Alan Cumming says contestants on The Traitors get so caught up in the game that they forget the whole thing is built around assigned roles, not moral judgment. Speaking in a small Los Angeles theater while snacking on popcorn, the host said he sees players slip into irrational pack-mentality decisions and lose their grip on logic and reality.
That remark lands now because the campy competition show is heading into another chapter, with its civilian season set to move from Peacock to NBC. The Traitors has become a sensation since its launch, and Cumming’s comments help explain one reason: the format turns ordinary game play into something that feels, to its contestants, like a personal betrayal.
The show separates players into the Faithful and the Traitors.

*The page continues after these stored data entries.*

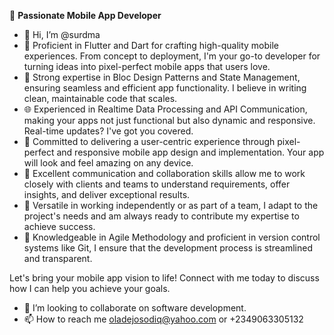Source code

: 🚀 **Passionate Mobile App Developer**
- 👋 Hi, I’m @surdma
- 📱 Proficient in Flutter and Dart for crafting high-quality mobile experiences. From concept to deployment, I'm your go-to developer for turning ideas into pixel-perfect mobile apps that users love.
- 🧠 Strong expertise in Bloc Design Patterns and State Management, ensuring seamless and efficient app functionality. I believe in writing clean, maintainable code that scales.
- 🌐 Experienced in Realtime Data Processing and API Communication, making your apps not just functional but also dynamic and responsive. Real-time updates? I've got you covered.
- 🎨 Committed to delivering a user-centric experience through pixel-perfect and responsive mobile app design and implementation. Your app will look and feel amazing on any device.
- 🤝 Excellent communication and collaboration skills allow me to work closely with clients and teams to understand requirements, offer insights, and deliver exceptional results.
- 💪 Versatile in working independently or as part of a team, I adapt to the project's needs and am always ready to contribute my expertise to achieve success.
- 🔄 Knowledgeable in Agile Methodology and proficient in version control systems like Git, I ensure that the development process is streamlined and transparent.

Let's bring your mobile app vision to life! Connect with me today to discuss how I can help you achieve your goals.
- 💞️ I’m looking to collaborate on software development.
- 📫 How to reach me oladejosodiq@yahoo.com or +2349063305132
<!---
surdma/surdma is a ✨ special ✨ repository because its `README.md` (this file) appears on your GitHub profile.
You can click the Preview link to take a look at your changes.
--->
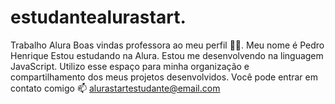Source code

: # estudantealurastart.

Trabalho Alura Boas vindas professora ao meu perfil 💙💙. Meu nome é Pedro Henrique Estou estudando na Alura. Estou me desenvolvendo na linguagem JavaScript. Utilizo esse espaço para minha organização e compartilhamento dos meus projetos desenvolvidos. Você pode entrar em contato comigo 📫 alurastartestudante@email.com

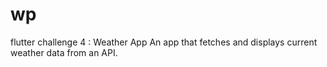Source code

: # wp
flutter challenge 4 : Weather App An app that fetches and displays current weather data from an API.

The Faithful compete in challenges to build a prize pot, while the Traitors can quietly murder other players and try to keep the money if one of them reaches the end without being banished. In Cumming’s telling, the psychology of that setup is exactly what hooks viewers. He said there is a lot of poker face required in his job, but what he really wants to do at times is blurt out, “What the f–k? Are you serious?”

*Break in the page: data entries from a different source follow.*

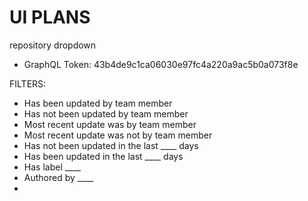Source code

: UI PLANS
=============

repository dropdown

* GraphQL Token: 43b4de9c1ca06030e97fc4a220a9ac5b0a073f8e


FILTERS:
* Has been updated by team member
* Has not been updated by team member
* Most recent update was by team member
* Most recent update was not by team member
* Has not been updated in the last ____ days
* Has been updated in the last ____ days
* Has label ____
* Authored by ____
*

That reaction is not just theater. Cumming said people often tell him, “I could never be a Traitor!” and he answers, “Yes, you could if I tapped you on the shoulder.” His point is that the show’s cast forgets it is playing a game and starts treating every move as a moral failing. The contestants are mostly drawn from other reality shows, including five from the Real Housewives franchise last season, which only heightens the social strain when alliances break and suspicions spread.

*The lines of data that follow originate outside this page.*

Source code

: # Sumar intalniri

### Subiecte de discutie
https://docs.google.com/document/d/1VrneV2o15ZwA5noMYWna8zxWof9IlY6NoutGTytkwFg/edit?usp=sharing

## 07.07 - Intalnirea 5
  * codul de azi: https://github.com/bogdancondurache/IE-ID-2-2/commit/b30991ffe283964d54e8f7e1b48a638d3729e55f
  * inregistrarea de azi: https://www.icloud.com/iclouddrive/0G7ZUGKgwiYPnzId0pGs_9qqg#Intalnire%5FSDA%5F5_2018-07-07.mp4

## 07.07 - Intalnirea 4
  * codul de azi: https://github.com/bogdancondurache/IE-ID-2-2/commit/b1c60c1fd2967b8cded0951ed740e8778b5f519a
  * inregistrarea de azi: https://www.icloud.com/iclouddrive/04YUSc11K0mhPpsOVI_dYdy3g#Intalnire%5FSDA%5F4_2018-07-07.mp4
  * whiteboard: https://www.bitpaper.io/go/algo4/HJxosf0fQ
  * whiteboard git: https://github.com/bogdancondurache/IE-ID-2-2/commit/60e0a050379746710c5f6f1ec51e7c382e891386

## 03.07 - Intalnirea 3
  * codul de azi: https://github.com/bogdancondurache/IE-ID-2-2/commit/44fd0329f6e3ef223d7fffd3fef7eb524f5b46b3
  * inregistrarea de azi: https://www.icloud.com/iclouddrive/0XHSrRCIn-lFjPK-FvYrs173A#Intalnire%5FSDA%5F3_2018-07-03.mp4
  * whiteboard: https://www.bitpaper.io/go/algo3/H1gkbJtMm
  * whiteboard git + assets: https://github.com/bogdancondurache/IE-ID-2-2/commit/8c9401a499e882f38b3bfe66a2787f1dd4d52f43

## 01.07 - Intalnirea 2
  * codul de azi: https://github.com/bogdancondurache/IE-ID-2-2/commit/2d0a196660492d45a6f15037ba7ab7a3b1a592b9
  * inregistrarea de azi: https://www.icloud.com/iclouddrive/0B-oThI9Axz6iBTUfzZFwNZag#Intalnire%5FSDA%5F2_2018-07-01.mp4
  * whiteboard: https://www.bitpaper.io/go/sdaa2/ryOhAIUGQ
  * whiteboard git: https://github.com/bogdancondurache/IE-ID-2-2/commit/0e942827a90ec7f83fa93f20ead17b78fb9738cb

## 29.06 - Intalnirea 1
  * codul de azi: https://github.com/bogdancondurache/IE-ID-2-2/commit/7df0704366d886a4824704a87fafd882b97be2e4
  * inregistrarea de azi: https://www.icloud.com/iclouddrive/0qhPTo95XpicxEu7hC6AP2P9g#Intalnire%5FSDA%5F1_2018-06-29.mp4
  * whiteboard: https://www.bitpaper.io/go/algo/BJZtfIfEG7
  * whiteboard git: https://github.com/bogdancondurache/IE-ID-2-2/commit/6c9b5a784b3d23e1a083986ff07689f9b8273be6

Season 4 wrapped in February, and it ended with Love Island USA vet Rob Rausch taking home more than $220,000. Now the civilian version is on deck for NBC, which means the next round will test whether the show’s blend of strategy, betrayal and camp can travel intact to a broader network audience. If anything is changing, it is not Cumming’s view of the players: he still thinks the game makes them irrational, and that is part of why it works.